This ADR was written when the system used Neo4j for entity storage. As of March 2026, Neo4j has been fully removed and replaced by PostgreSQL taxonomy tables (taxonomy_entities, taxonomy_relationships). The decision rationale documented here remains valid; the storage layer has changed.
ADR-0028: Golden-Page-Seeded Taxonomy-Gated Ingestion
Superseded (2026-03-09): The 8-type classification system described below has been replaced with binary hub/detail classification. See the hub/detail reclassification plan for details.
Date: 2026-02-13 | Status: Accepted
Context
The ZOL RAG knowledge graph (Hogan et al., 2021) had critical quality issues traced to a single root cause: entities were extracted bottom-up from unstructured content (brochures, news pages) instead of being seeded top-down from authoritative golden pages. This caused:
- Phantom relationships: "Dementie handled by Urologie" from brochure co-occurrence
- Hub node inflation: Spoedgevallen linked to 244 relationships via co-occurrence
- Orphan doctors: 53 doctors with no WORKS_IN relationships
- Meaning drift: Brochure mentions creating structural relationships
Decision
Three-Phase Pipeline
- Scrape golden pages → PostgreSQL taxonomy (
scrape_taxonomy) - Seed Neo4j from taxonomy (
seed_golden_graph) — creates all authoritative entities - Gate content ingestion — source page type determines what can be created/linked
Source Page Type Classification
Every page gets classified by classify_page_type() into one of:
GOLDEN_SEED— taxonomy seeder (highest authority)GOLDEN_LISTING— /zol-artsen listing pagesDEPARTMENT_PAGE— /medische-diensten, /raadplegingen/{dept}ZORGAANBOD— /ziekte-en-zorg, /ziektebeeld/, /behandeling/DOCTOR_PAGE— /zol-arts/{slug} (skipped: lorem ipsum on dev site)BROCHURE,NEWS,GENERAL,UNKNOWN
Creation Gating
| Entity Type | Allowed Sources |
|---|---|
| Doctor (new) | golden_seed, golden_listing only |
| Department (new) | golden_seed, golden_listing, department_page |
| Treatment/Condition/etc. | Any source (relaxed) |
Relationship Gating
| Relationship | Allowed Sources |
|---|---|
| WORKS_IN, WORKS_AT_CAMPUS | golden_seed, golden_listing |
| HANDLES, OFFERS, PERFORMS | + department_page, zorgaanbod, raadpleging |
| TREATS, RELATED_TO, etc. | Any source |
Provenance Split
SOURCED_FROM split into:
CURATED_FROM— from golden/department pages (strong provenance)MENTIONED_IN— from brochures/news/general pages (weak provenance)
Consequences
Positive
- Zero phantom HANDLES/OFFERS relationships from brochures
- All doctors pre-populated with correct WORKS_IN from golden pages
- Clear provenance trail (CURATED_FROM vs MENTIONED_IN)

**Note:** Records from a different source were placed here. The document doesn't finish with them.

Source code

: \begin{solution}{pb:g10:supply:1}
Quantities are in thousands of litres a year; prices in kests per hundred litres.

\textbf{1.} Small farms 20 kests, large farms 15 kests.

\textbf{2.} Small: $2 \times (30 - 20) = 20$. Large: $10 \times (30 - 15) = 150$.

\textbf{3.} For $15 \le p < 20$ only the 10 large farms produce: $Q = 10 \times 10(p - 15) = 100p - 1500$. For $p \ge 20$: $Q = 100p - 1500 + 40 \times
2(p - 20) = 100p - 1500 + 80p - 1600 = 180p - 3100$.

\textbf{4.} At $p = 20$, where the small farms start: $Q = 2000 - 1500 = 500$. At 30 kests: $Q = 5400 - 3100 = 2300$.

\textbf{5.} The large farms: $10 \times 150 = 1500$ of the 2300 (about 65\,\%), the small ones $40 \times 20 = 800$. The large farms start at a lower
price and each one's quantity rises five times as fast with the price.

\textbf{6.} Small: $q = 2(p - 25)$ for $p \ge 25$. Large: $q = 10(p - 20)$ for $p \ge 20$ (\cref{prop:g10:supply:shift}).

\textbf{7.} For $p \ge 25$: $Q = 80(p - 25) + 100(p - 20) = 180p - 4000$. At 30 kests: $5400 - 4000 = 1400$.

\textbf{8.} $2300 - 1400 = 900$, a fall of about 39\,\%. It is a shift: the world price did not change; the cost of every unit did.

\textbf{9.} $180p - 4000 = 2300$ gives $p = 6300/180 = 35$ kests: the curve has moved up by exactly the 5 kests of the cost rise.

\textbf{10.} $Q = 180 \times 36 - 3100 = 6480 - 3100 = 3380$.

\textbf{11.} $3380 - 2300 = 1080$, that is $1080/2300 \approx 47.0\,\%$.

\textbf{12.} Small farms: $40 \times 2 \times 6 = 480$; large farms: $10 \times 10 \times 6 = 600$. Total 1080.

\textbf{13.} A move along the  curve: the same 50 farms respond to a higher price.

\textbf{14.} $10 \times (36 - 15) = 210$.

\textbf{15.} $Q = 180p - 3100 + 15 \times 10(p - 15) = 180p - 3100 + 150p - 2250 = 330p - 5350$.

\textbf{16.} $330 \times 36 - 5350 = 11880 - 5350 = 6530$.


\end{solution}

- Content pages can only link to existing entities, not create new ones
Negative
- Requires running seeder before ingestion (additional pipeline step)
- New entity types not in taxonomy need manual golden page addition
- Consultation schedule scraping adds ~65 HTTP requests to scrape phase
Update (2026-03-09): Hub/Detail Reclassification
The original 8-type classification described above was replaced with binary hub/detail classification.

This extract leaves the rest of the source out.